E poi arrivò il giorno in cui Dave Grohl si rese conto che
in questa storia del rock non sta transitando da spettatore, ma conserva pur
sempre un posto d’onore, con tutte le responsabilità che questo comporta. Come
quella di non vivere sul passato Nirvana, ma neppure su quello degli stessi Foo Fighters. Nato come un estemporaneo
side-project nel 1995 con un esordio atipico
e a suo modo avanti nel tempo (quasi un pre-indie), maturato poi in un rock ad
alto voltaggio con il grande The Colour
and the Shape del 1997, il progetto Foo Fighters si era via via consumato in
una faciloneria da rock pro-MTV generation. Sonic Highways (Rca)
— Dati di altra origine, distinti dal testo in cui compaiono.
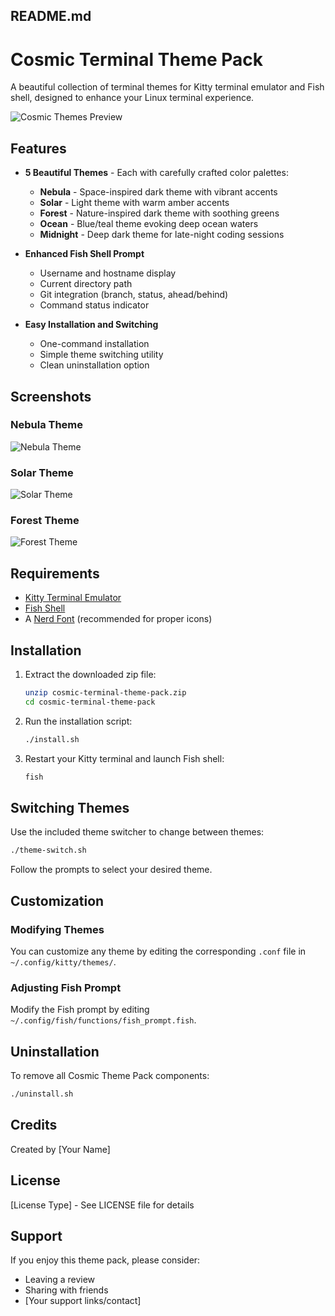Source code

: ## README.md
# Cosmic Terminal Theme Pack

A beautiful collection of terminal themes for Kitty terminal emulator and Fish shell, designed to enhance your Linux terminal experience.

![Cosmic Themes Preview](screenshots/cosmic-themes-preview.png)

## Features

- **5 Beautiful Themes** - Each with carefully crafted color palettes:
  - **Nebula** - Space-inspired dark theme with vibrant accents
  - **Solar** - Light theme with warm amber accents
  - **Forest** - Nature-inspired dark theme with soothing greens
  - **Ocean** - Blue/teal theme evoking deep ocean waters
  - **Midnight** - Deep dark theme for late-night coding sessions

- **Enhanced Fish Shell Prompt**
  - Username and hostname display
  - Current directory path
  - Git integration (branch, status, ahead/behind)
  - Command status indicator

- **Easy Installation and Switching**
  - One-command installation
  - Simple theme switching utility
  - Clean uninstallation option

## Screenshots

### Nebula Theme
![Nebula Theme](screenshots/nebula-theme.png)

### Solar Theme
![Solar Theme](screenshots/solar-theme.png)

### Forest Theme
![Forest Theme](screenshots/forest-theme.png)

## Requirements

- [Kitty Terminal Emulator](https://sw.kovidgoyal.net/kitty/)
- [Fish Shell](https://fishshell.com/)
- A [Nerd Font](https://www.nerdfonts.com/) (recommended for proper icons)

## Installation

1. Extract the downloaded zip file:
   ```bash
   unzip cosmic-terminal-theme-pack.zip
   cd cosmic-terminal-theme-pack
   ```

2. Run the installation script:
   ```bash
   ./install.sh
   ```

3. Restart your Kitty terminal and launch Fish shell:
   ```bash
   fish
   ```

## Switching Themes

Use the included theme switcher to change between themes:

```bash
./theme-switch.sh
```

Follow the prompts to select your desired theme.

## Customization

### Modifying Themes

You can customize any theme by editing the corresponding `.conf` file in `~/.config/kitty/themes/`.

### Adjusting Fish Prompt

Modify the Fish prompt by editing `~/.config/fish/functions/fish_prompt.fish`.

## Uninstallation

To remove all Cosmic Theme Pack components:

```bash
./uninstall.sh
```

## Credits

Created by [Your Name]

## License

[License Type] - See LICENSE file for details

## Support

If you enjoy this theme pack, please consider:
- Leaving a review
- Sharing with friends
- [Your support links/contact]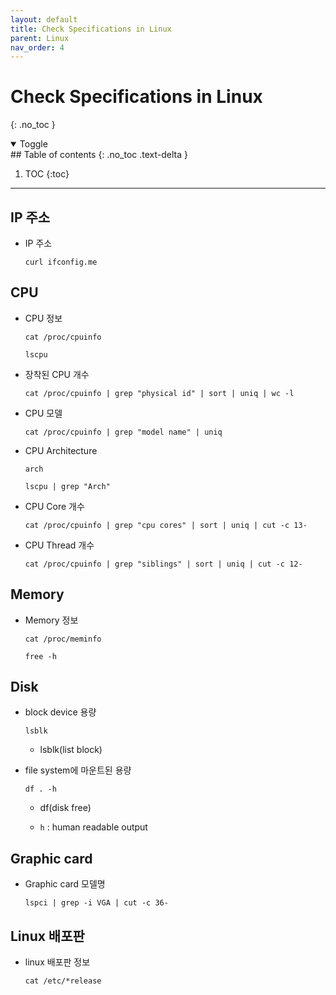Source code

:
 ```yaml
---
layout: default
title: Check Specifications in Linux
parent: Linux
nav_order: 4
---
```


# Check Specifications in Linux
{: .no_toc }

<details open markdown="block">
  <summary>
    Toggle
  </summary>
## Table of contents
{: .no_toc .text-delta }

1. TOC
{:toc}
</details>

---

## IP 주소

- IP 주소

	```shell
	curl ifconfig.me
	```

## CPU

- CPU 정보

	```shell
	cat /proc/cpuinfo
	```

	```shell
	lscpu
	```

- 장착된 CPU 개수

	```shell
	cat /proc/cpuinfo | grep "physical id" | sort | uniq | wc -l
	```

- CPU 모델

	```shell
	cat /proc/cpuinfo | grep "model name" | uniq
	```

- CPU Architecture

	```shell
	arch
	```

	```shell
	lscpu | grep "Arch"
	```

- CPU Core 개수

	```shell
	cat /proc/cpuinfo | grep "cpu cores" | sort | uniq | cut -c 13-
	```

- CPU Thread 개수

	```shell
	cat /proc/cpuinfo | grep "siblings" | sort | uniq | cut -c 12-
	```

## Memory

- Memory 정보

	```shell
	cat /proc/meminfo
	```

	```shell
	free -h
	```

## Disk

- block device 용량

	```shell
	lsblk
	```

	- lsblk(list block)

- file system에 마운트된 용량

	```shell
	df . -h
	```

	- df(disk free)

	- `h` : human readable output

## Graphic card

- Graphic card 모델명

	```shell
	lspci | grep -i VGA | cut -c 36-
	```

## Linux 배포판

- linux 배포판 정보

	```shell
	cat /etc/*release
	```
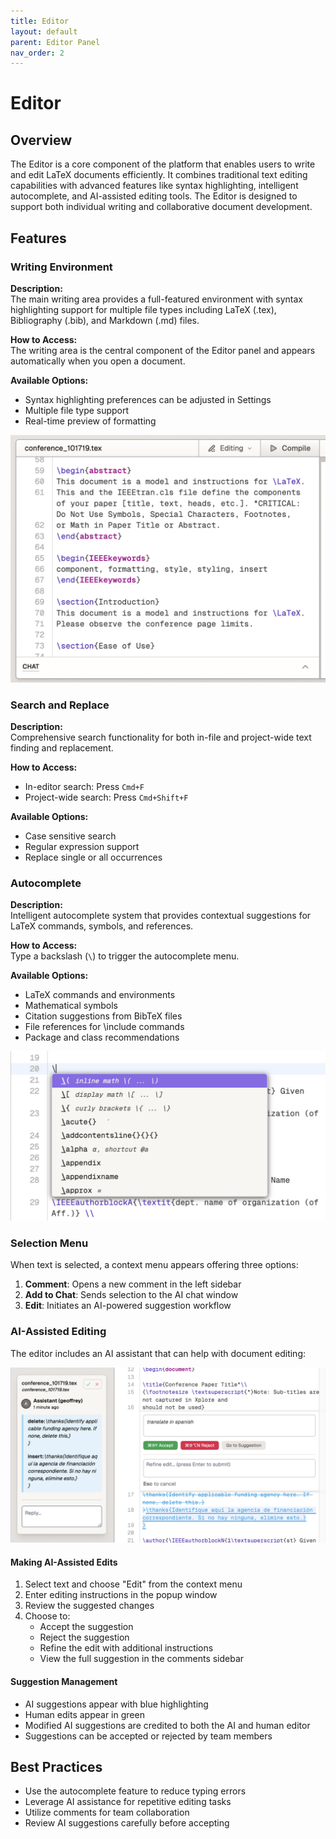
 ```yaml
---
title: Editor
layout: default
parent: Editor Panel
nav_order: 2
---
```


# Editor

## Overview
The Editor is a core component of the platform that enables users to write and edit LaTeX documents efficiently. It combines traditional text editing capabilities with advanced features like syntax highlighting, intelligent autocomplete, and AI-assisted editing tools. The Editor is designed to support both individual writing and collaborative document development.

## Features

### Writing Environment
**Description:**  
The main writing area provides a full-featured environment with syntax highlighting support for multiple file types including LaTeX (.tex), Bibliography (.bib), and Markdown (.md) files.

**How to Access:**  
The writing area is the central component of the Editor panel and appears automatically when you open a document.

**Available Options:**
- Syntax highlighting preferences can be adjusted in Settings
- Multiple file type support
- Real-time preview of formatting

![Editor Interface](5b3242e5ea.png)

### Search and Replace
**Description:**  
Comprehensive search functionality for both in-file and project-wide text finding and replacement.

**How to Access:**
- In-editor search: Press `Cmd+F`
- Project-wide search: Press `Cmd+Shift+F`

**Available Options:**
- Case sensitive search
- Regular expression support
- Replace single or all occurrences

### Autocomplete
**Description:**  
Intelligent autocomplete system that provides contextual suggestions for LaTeX commands, symbols, and references.

**How to Access:**  
Type a backslash (`\`) to trigger the autocomplete menu.

**Available Options:**
- LaTeX commands and environments
- Mathematical symbols
- Citation suggestions from BibTeX files
- File references for \include commands
- Package and class recommendations

![Autocomplete Menu](0fe11d3477.png)

### Selection Menu
When text is selected, a context menu appears offering three options:

1. **Comment**: Opens a new comment in the left sidebar
2. **Add to Chat**: Sends selection to the AI chat window
3. **Edit**: Initiates an AI-powered suggestion workflow

### AI-Assisted Editing

The editor includes an AI assistant that can help with document editing:

![AI Editing Interface](d40a9504fb.png)

#### Making AI-Assisted Edits
1. Select text and choose "Edit" from the context menu
2. Enter editing instructions in the popup window
3. Review the suggested changes
4. Choose to:
   - Accept the suggestion
   - Reject the suggestion
   - Refine the edit with additional instructions
   - View the full suggestion in the comments sidebar

#### Suggestion Management
- AI suggestions appear with blue highlighting
- Human edits appear in green
- Modified AI suggestions are credited to both the AI and human editor
- Suggestions can be accepted or rejected by team members

## Best Practices
- Use the autocomplete feature to reduce typing errors
- Leverage AI assistance for repetitive editing tasks
- Utilize comments for team collaboration
- Review AI suggestions carefully before accepting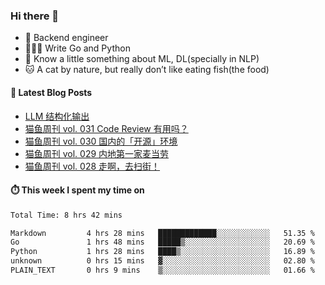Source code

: ### Hi there 👋

- 🔧 Backend engineer
- 👨🏻‍💻 Write Go and Python
- 🔭 Know a little something about ML, DL(specially in NLP)
- 🐱 A cat by nature, but really don’t like eating fish(the food)

#### 📖 Latest Blog Posts
<!-- BLOG-POST-LIST:START -->
- [LLM 结构化输出](https://ameow.xyz/archives/llm-structural-output)
- [猫鱼周刊 vol. 031 Code Review 有用吗？](https://ameow.xyz/archives/weekly-031)
- [猫鱼周刊 vol. 030 国内的「开源」环境](https://ameow.xyz/archives/weekly-030)
- [猫鱼周刊 vol. 029 内地第一家麦当劳](https://ameow.xyz/archives/weekly-029)
- [猫鱼周刊 vol. 028 走啊，去扫街！](https://ameow.xyz/archives/weekly-028)
<!-- BLOG-POST-LIST:END -->

#### ⏱️ This week I spent my time on
<!--START_SECTION:waka-->

```txt
Total Time: 8 hrs 42 mins

Markdown         4 hrs 28 mins   █████████████░░░░░░░░░░░░   51.35 %
Go               1 hrs 48 mins   █████▒░░░░░░░░░░░░░░░░░░░   20.69 %
Python           1 hrs 28 mins   ████▒░░░░░░░░░░░░░░░░░░░░   16.89 %
unknown          0 hrs 15 mins   ▓░░░░░░░░░░░░░░░░░░░░░░░░   02.80 %
PLAIN_TEXT       0 hrs 9 mins    ▒░░░░░░░░░░░░░░░░░░░░░░░░   01.66 %
```

<!--END_SECTION:waka-->

<!--
**LeslieLeung/LeslieLeung** is a ✨ _special_ ✨ repository because its `README.md` (this file) appears on your GitHub profile.

Here are some ideas to get you started:

- 🔭 I’m currently working on ...
- 🌱 I’m currently learning ...
- 👯 I’m looking to collaborate on ...
- 🤔 I’m looking for help with ...
- 💬 Ask me about ...
- 📫 How to reach me: ...
- 😄 Pronouns: ...
- ⚡ Fun fact: ...
-->

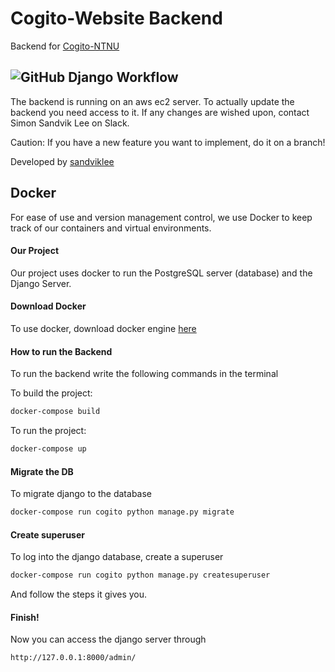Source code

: # Cogito-Website Backend

Backend for [Cogito-NTNU](https://cogito-ntnu.no)

![GitHub Django Workflow](https://img.shields.io/github/actions/workflow/status/CogitoNTNU/web-backend/django.yml)
---

The backend is running on an aws ec2 server. To actually update the backend you need access to it.
If any changes are wished upon, contact Simon Sandvik Lee on Slack.

Caution: If you have a new feature you want to implement, do it on a branch!

Developed by [sandviklee](https://www.github/sandviklee)

## Docker

For ease of use and version management control, we use Docker to keep track of our containers and virtual environments.

#### Our Project

Our project uses docker to run the PostgreSQL server (database) and the Django Server.

#### Download Docker

To use docker, download docker engine [here](https://www.docker.com/get-started/)

#### How to run the Backend

To run the backend write the following commands in the terminal

To build the project:

```bash
docker-compose build
```

To run the project:

```bash
docker-compose up
```

#### Migrate the DB

To migrate django to the database

```bash
docker-compose run cogito python manage.py migrate
```

#### Create superuser

To log into the django database, create a superuser

```bash
docker-compose run cogito python manage.py createsuperuser
```

And follow the steps it gives you.

#### Finish!

Now you can access the django server through

```bash
http://127.0.0.1:8000/admin/
```
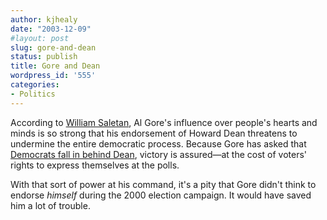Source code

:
 ```yaml
---
author: kjhealy
date: "2003-12-09"
#layout: post
slug: gore-and-dean
status: publish
title: Gore and Dean
wordpress_id: '555'
categories:
- Politics
---
```


According to [William Saletan](http://www.slate.com/id/2092275/), Al Gore's influence over people's hearts and minds is so strong that his endorsement of Howard Dean threatens to undermine the entire democratic process. Because Gore has asked that [Democrats fall in behind Dean](http://www.nytimes.com/2003/12/09/politics/campaigns/09TEXT-GORE.html?pagewanted=2), victory is assured—at the cost of voters' rights to express themselves at the polls.

With that sort of power at his command, it's a pity that Gore didn't think to endorse *himself* during the 2000 election campaign. It would have saved him a lot of trouble.
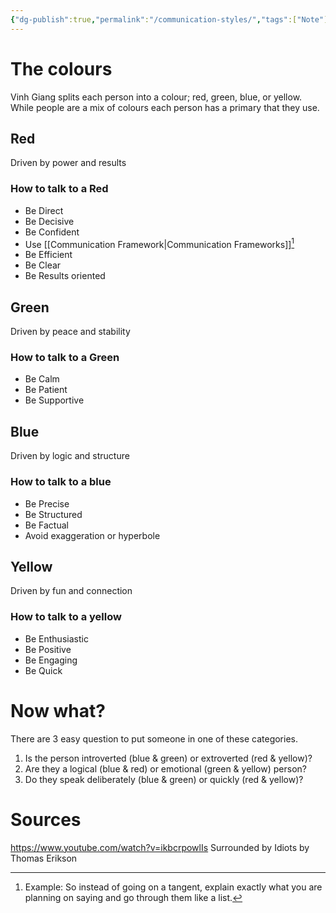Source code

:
 ```yaml
---
{"dg-publish":true,"permalink":"/communication-styles/","tags":["Note"]}
---
```


# The colours
Vinh Giang splits each person into a colour; red, green, blue, or yellow. While people are a mix of colours each person has a primary that they use.

## Red
Driven by power and results
### How to talk to a Red
- Be Direct
- Be Decisive
- Be Confident
- Use [[Communication Framework\|Communication Frameworks]][^1]
- Be Efficient
- Be Clear
- Be Results oriented
## Green
Driven by peace and stability
### How to talk to a Green
- Be Calm
- Be Patient
- Be Supportive
## Blue
Driven by logic and structure
### How to talk to a blue
- Be Precise
- Be Structured
- Be Factual
- Avoid exaggeration or hyperbole 
## Yellow
Driven by fun and connection
### How to talk to a yellow
- Be Enthusiastic
- Be Positive
- Be Engaging
- Be Quick 
# Now what?
There are 3 easy question to put someone in one of these categories.

1. Is the person introverted (blue & green) or extroverted (red & yellow)?
2. Are they a logical (blue & red) or emotional (green & yellow) person?
3. Do they speak deliberately (blue & green) or quickly (red & yellow)?

# Sources
https://www.youtube.com/watch?v=ikbcrpowlIs
Surrounded by Idiots by Thomas Erikson

[^1]: Example: So instead of going on a tangent, explain exactly what you are planning on saying and go through them like a list.
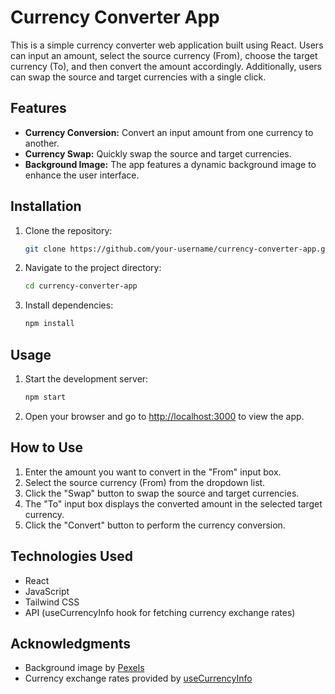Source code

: # Currency Converter App

This is a simple currency converter web application built using React. Users can input an amount, select the source currency (From), choose the target currency (To), and then convert the amount accordingly. Additionally, users can swap the source and target currencies with a single click.

## Features

- **Currency Conversion:** Convert an input amount from one currency to another.
- **Currency Swap:** Quickly swap the source and target currencies.
- **Background Image:** The app features a dynamic background image to enhance the user interface.

## Installation

1. Clone the repository:

   ```bash
   git clone https://github.com/your-username/currency-converter-app.git
   ```

2. Navigate to the project directory:

   ```bash
   cd currency-converter-app
   ```

3. Install dependencies:

   ```bash
   npm install
   ```

## Usage

1. Start the development server:

   ```bash
   npm start
   ```

2. Open your browser and go to [http://localhost:3000](http://localhost:3000) to view the app.

## How to Use

1. Enter the amount you want to convert in the "From" input box.
2. Select the source currency (From) from the dropdown list.
3. Click the "Swap" button to swap the source and target currencies.
4. The "To" input box displays the converted amount in the selected target currency.
5. Click the "Convert" button to perform the currency conversion.

## Technologies Used

- React
- JavaScript
- Tailwind CSS
- API (useCurrencyInfo hook for fetching currency exchange rates)

## Acknowledgments

- Background image by [Pexels](https://www.pexels.com/photo/259132/pexels-photo-259132/)
- Currency exchange rates provided by [useCurrencyInfo](./hooks/useCurrencyInfo.js)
cambia tutto: Grohl per la prima volta smette di giocare ad essere il giovane
che più non è, e matura un progetto da alta scuola rock. Otto brani che narrano
otto città americane anche attraverso otto mini-film, trasmessi con successo
dalla pay-tv HBO. Chicago, Austin, Nashville, Los Angeles, Seattle, New
Orleans, Washington e New York vengono descritte partendo dagli studi di registrazione
dove sono nati i brani, con un’ampia analisi visiva della moderna cultura
americana e una serie di interviste agli eroi musicali del luogo (Dolly Parton,
Paul Stanley dei Kiss, Joe Walsh degli Eagles, e tanti altri). Pretenzioso
parrebbe, eppure Grohl azzecca misura e gusto, con un lotto di brani finemente
scritti (ascoltate Congregation o Subterranean ad esempio) che dimostrano
che forse ogni tanto ci fa, ma, se volesse, ci sarebbe sempre. Certo, gli anni
2000 sembrano passati invano in queste note, e il revival anni 90 è dietro l’angolo,
e qualche accanito fan mugugna un po’ per questa versione più
intellettualizzata della band. Eppure il marchio di fabbrica resta comunque riconoscibilissimo
fin dalla iniziale Something From Nothing,
in cui si fanno aiutare da Rick Nielsen dei Cheap Trick per un viaggio nei
bassifondi di Chicago, o quando chiamano
Ian MacKaye dei Minor Threat e Fugazi per spiegare al mondo cosa è stata
la scena hardcore di Washington. Grohl passa dunque alla didattica attraverso i
suoi miti (da Willie Nelson agli ZZTop), con un atteggiamento da padre
consapevole che chiude finalmente l’era della X generation.